[Exercise objective]: For the records below, output every line from the one holding "具体实现是通过修改 AI 模型的生成文本的取样算法（Sampling method）。" through the final line, unaltered, and no other lines.

[Information given]:
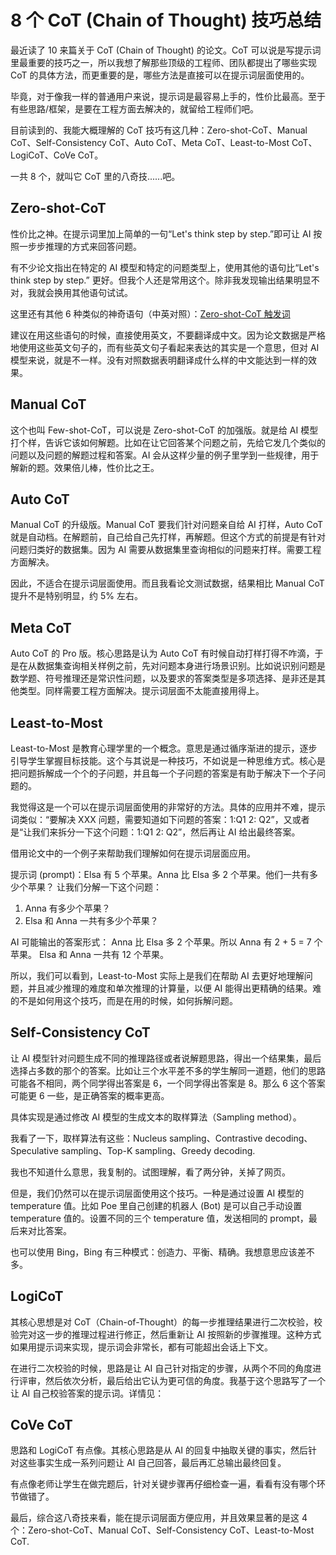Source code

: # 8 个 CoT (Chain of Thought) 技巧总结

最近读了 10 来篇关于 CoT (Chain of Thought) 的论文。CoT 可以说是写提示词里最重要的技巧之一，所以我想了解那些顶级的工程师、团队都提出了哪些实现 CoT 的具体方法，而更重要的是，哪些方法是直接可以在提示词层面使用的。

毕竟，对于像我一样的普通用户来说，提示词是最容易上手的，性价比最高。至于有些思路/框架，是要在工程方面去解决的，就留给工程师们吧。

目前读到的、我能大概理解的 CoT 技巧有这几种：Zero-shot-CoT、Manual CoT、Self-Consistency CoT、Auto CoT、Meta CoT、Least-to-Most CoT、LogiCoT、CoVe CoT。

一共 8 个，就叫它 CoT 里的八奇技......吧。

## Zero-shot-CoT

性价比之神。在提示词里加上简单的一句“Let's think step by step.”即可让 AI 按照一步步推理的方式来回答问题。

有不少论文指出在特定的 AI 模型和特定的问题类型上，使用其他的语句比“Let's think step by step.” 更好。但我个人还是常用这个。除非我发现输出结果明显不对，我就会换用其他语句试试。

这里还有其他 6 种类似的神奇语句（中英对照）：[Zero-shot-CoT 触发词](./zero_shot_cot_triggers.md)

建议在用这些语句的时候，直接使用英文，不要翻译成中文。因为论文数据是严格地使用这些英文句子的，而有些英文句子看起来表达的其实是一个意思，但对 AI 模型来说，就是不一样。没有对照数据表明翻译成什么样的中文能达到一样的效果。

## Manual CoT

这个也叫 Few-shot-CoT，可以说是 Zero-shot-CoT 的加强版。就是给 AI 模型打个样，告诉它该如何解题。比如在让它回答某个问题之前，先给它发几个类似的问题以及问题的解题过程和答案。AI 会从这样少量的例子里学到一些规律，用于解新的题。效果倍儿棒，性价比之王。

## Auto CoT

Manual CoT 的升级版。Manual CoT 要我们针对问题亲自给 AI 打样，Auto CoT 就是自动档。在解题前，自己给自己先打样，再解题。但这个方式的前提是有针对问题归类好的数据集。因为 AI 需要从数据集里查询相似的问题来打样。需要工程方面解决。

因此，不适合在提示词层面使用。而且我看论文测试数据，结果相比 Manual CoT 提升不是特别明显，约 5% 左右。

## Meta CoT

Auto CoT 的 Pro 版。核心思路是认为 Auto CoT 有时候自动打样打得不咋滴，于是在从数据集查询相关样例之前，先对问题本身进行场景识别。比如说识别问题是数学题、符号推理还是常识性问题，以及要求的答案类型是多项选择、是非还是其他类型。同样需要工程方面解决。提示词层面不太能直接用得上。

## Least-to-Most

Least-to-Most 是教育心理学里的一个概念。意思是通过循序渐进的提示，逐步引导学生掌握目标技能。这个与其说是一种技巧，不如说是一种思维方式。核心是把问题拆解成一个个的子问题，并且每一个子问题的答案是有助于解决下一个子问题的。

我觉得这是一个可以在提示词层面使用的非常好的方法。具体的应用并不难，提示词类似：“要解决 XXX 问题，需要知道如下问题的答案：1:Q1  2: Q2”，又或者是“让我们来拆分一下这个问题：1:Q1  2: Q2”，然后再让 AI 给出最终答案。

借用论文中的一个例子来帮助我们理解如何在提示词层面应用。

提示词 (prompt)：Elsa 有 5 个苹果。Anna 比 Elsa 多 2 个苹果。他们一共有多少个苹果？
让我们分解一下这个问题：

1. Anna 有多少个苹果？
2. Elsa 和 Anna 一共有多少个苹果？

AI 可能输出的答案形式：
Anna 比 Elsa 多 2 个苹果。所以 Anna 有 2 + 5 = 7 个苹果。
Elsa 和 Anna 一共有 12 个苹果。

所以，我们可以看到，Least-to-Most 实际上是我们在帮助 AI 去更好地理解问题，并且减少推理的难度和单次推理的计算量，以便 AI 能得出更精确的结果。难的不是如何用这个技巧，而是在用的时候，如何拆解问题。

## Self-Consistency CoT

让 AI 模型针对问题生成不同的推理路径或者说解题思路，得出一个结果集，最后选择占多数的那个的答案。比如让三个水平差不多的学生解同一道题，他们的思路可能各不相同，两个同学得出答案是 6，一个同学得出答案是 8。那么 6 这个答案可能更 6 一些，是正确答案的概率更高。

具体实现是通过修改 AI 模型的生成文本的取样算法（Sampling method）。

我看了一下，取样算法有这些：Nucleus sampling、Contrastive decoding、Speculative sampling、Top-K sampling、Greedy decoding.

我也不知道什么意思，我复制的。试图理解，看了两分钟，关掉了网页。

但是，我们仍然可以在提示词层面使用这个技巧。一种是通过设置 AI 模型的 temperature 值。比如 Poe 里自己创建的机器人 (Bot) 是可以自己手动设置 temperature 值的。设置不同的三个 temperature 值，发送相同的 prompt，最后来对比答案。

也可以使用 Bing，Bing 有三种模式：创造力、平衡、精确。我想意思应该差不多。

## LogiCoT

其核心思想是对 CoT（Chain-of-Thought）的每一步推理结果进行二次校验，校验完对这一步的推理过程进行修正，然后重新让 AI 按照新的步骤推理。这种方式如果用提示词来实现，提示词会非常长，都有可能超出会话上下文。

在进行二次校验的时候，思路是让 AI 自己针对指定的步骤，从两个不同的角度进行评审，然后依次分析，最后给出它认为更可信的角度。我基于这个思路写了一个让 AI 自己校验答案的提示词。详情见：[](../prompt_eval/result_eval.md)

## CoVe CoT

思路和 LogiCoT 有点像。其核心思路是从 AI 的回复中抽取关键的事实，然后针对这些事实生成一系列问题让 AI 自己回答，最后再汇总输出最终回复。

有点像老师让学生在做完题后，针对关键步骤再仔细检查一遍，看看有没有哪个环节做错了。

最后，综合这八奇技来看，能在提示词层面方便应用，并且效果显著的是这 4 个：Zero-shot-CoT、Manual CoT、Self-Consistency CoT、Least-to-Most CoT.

[Exercise result]:
具体实现是通过修改 AI 模型的生成文本的取样算法（Sampling method）。

我看了一下，取样算法有这些：Nucleus sampling、Contrastive decoding、Speculative sampling、Top-K sampling、Greedy decoding.

我也不知道什么意思，我复制的。试图理解，看了两分钟，关掉了网页。

但是，我们仍然可以在提示词层面使用这个技巧。一种是通过设置 AI 模型的 temperature 值。比如 Poe 里自己创建的机器人 (Bot) 是可以自己手动设置 temperature 值的。设置不同的三个 temperature 值，发送相同的 prompt，最后来对比答案。

也可以使用 Bing，Bing 有三种模式：创造力、平衡、精确。我想意思应该差不多。

## LogiCoT

其核心思想是对 CoT（Chain-of-Thought）的每一步推理结果进行二次校验，校验完对这一步的推理过程进行修正，然后重新让 AI 按照新的步骤推理。这种方式如果用提示词来实现，提示词会非常长，都有可能超出会话上下文。

在进行二次校验的时候，思路是让 AI 自己针对指定的步骤，从两个不同的角度进行评审，然后依次分析，最后给出它认为更可信的角度。我基于这个思路写了一个让 AI 自己校验答案的提示词。详情见：[](../prompt_eval/result_eval.md)

## CoVe CoT

思路和 LogiCoT 有点像。其核心思路是从 AI 的回复中抽取关键的事实，然后针对这些事实生成一系列问题让 AI 自己回答，最后再汇总输出最终回复。

有点像老师让学生在做完题后，针对关键步骤再仔细检查一遍，看看有没有哪个环节做错了。

最后，综合这八奇技来看，能在提示词层面方便应用，并且效果显著的是这 4 个：Zero-shot-CoT、Manual CoT、Self-Consistency CoT、Least-to-Most CoT.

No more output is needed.